Geothermal Heating and Cooling: How it Works

September 19, 2013
Ross and Witmer

Today’s economy and earth-conscious culture encourages more and more homeowners to consider alternative solutions to home heating and cooling. One solution that is gaining in popularity is geothermal heating and cooling.

Geothermal heating and cooling utilizes the temperature found underground throughout Charlotte, Gaston, Mecklenburg and Union, North Carolina. In fact, starting about 10 feet below the frost line, the entirety of the earth’s crust maintains a relatively stable temperature of about 54 degrees Fahrenheit. Geothermal heating and cooling systems operate by burying a loop of pipe under the ground and using a heat pump to disperse the warmed or cooled air throughout the home.

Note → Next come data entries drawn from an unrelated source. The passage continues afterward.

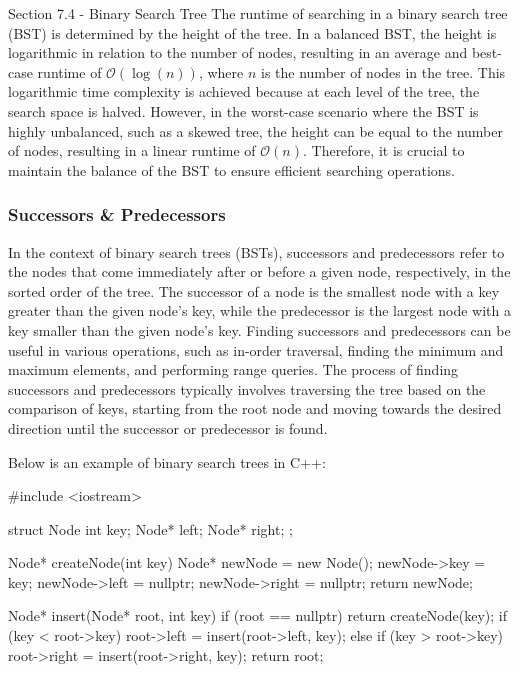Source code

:\begin{notes}{Section 7.4 - Binary Search Tree}
    The runtime of searching in a binary search tree (BST) is determined by the height of the tree. In a balanced BST, the height is logarithmic in relation to the number of nodes, resulting in an average and best-case runtime of $\mathcal{O}(\log{(n)})$, where $n$ is the number of nodes in the tree. This logarithmic time complexity is achieved because at 
    each level of the tree, the search space is halved. However, in the worst-case scenario where the BST is highly unbalanced, such as a skewed tree, the height can be equal to the number of nodes, resulting in a linear runtime of $\mathcal{O}(n)$. Therefore, it is crucial to maintain the balance of the BST to ensure efficient searching operations.
    
    \subsubsection*{Successors \& Predecessors}
    
    In the context of binary search trees (BSTs), successors and predecessors refer to the nodes that come immediately after or before a given node, respectively, in the sorted order of the tree. The successor of a node is the smallest node with a key greater than the given node's key, while the predecessor is the largest node 
    with a key smaller than the given node's key. Finding successors and predecessors can be useful in various operations, such as in-order traversal, finding the minimum and maximum elements, and performing range queries. The process of finding successors and predecessors typically involves traversing the tree based on the comparison 
    of keys, starting from the root node and moving towards the desired direction until the successor or predecessor is found.
    
    \begin{highlight}
        Below is an example of binary search trees in C++:
    
    \begin{code}[C++]
    #include <iostream>
    
    struct Node {
        int key;
        Node* left;
        Node* right;
    };
    
    Node* createNode(int key) {
        Node* newNode = new Node();
        newNode->key = key;
        newNode->left = nullptr;
        newNode->right = nullptr;
        return newNode;
    }
    
    Node* insert(Node* root, int key) {
        if (root == nullptr) {
            return createNode(key);
        }
        if (key < root->key) {
            root->left = insert(root->left, key);
        } else if (key > root->key) {
            root->right = insert(root->right, key);
        }
        return root;
    }
    

\end{code}
\end{highlight}
\end{notes}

The pipes are filled with either water or a water and antifreeze solution. The loop may be laid out horizontally or buried straight down, up to 400 or 500 feet. Connected to the pipe loop is a heat pump. In warm weather, the air above ground is generally warmer than that below. The pump draws warm air from inside the building and transfers the heat to the pipe loops while bringing the cool air from below ground up into the building. The pump then circulates the cool air throughout the building. In cool weather, the underground temperature is generally warmer than the air above ground. Cool air is drawn out of the house and replaced by air warmed underground.

The number one advantage to this system is that even when the air being circulated through the house must be additionally cooled or heated after being drawn from underground, it takes far less energy to do so. Over time, this will translate into significant cost savings.